(Stored records)

----

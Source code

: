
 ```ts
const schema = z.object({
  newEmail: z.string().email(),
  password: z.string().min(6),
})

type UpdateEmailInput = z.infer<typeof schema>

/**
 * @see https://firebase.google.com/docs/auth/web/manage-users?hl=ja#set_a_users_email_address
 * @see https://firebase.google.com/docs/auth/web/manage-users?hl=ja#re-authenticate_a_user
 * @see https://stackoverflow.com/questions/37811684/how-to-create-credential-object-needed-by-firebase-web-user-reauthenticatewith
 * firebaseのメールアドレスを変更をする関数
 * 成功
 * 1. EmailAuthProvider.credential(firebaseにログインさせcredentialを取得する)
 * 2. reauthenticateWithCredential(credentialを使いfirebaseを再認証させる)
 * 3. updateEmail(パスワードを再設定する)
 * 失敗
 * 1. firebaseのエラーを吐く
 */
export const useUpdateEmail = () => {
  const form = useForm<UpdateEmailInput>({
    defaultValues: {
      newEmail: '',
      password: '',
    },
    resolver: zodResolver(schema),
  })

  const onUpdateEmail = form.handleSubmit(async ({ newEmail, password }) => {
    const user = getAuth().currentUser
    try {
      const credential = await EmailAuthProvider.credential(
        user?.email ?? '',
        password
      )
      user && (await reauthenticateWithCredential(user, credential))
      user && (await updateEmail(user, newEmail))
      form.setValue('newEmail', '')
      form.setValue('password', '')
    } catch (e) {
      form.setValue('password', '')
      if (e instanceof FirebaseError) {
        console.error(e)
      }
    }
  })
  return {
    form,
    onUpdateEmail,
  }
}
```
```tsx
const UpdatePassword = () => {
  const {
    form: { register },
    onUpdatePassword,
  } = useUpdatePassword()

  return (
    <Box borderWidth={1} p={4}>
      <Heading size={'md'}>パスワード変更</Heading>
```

----

=== WHAT THE TASK ASKS ===
Print all of the entries exactly as they appear.

=== YOUR RESPONSE ===
Source code

:
 ```ts
const schema = z.object({
  newEmail: z.string().email(),
  password: z.string().min(6),
})

type UpdateEmailInput = z.infer<typeof schema>

/**
 * @see https://firebase.google.com/docs/auth/web/manage-users?hl=ja#set_a_users_email_address
 * @see https://firebase.google.com/docs/auth/web/manage-users?hl=ja#re-authenticate_a_user
 * @see https://stackoverflow.com/questions/37811684/how-to-create-credential-object-needed-by-firebase-web-user-reauthenticatewith
 * firebaseのメールアドレスを変更をする関数
 * 成功
 * 1. EmailAuthProvider.credential(firebaseにログインさせcredentialを取得する)
 * 2. reauthenticateWithCredential(credentialを使いfirebaseを再認証させる)
 * 3. updateEmail(パスワードを再設定する)
 * 失敗
 * 1. firebaseのエラーを吐く
 */
export const useUpdateEmail = () => {
  const form = useForm<UpdateEmailInput>({
    defaultValues: {
      newEmail: '',
      password: '',
    },
    resolver: zodResolver(schema),
  })

  const onUpdateEmail = form.handleSubmit(async ({ newEmail, password }) => {
    const user = getAuth().currentUser
    try {
      const credential = await EmailAuthProvider.credential(
        user?.email ?? '',
        password
      )
      user && (await reauthenticateWithCredential(user, credential))
      user && (await updateEmail(user, newEmail))
      form.setValue('newEmail', '')
      form.setValue('password', '')
    } catch (e) {
      form.setValue('password', '')
      if (e instanceof FirebaseError) {
        console.error(e)
      }
    }
  })
  return {
    form,
    onUpdateEmail,
  }
}
```
```tsx
const UpdatePassword = () => {
  const {
    form: { register },
    onUpdatePassword,
  } = useUpdatePassword()

  return (
    <Box borderWidth={1} p={4}>
      <Heading size={'md'}>パスワード変更</Heading>
```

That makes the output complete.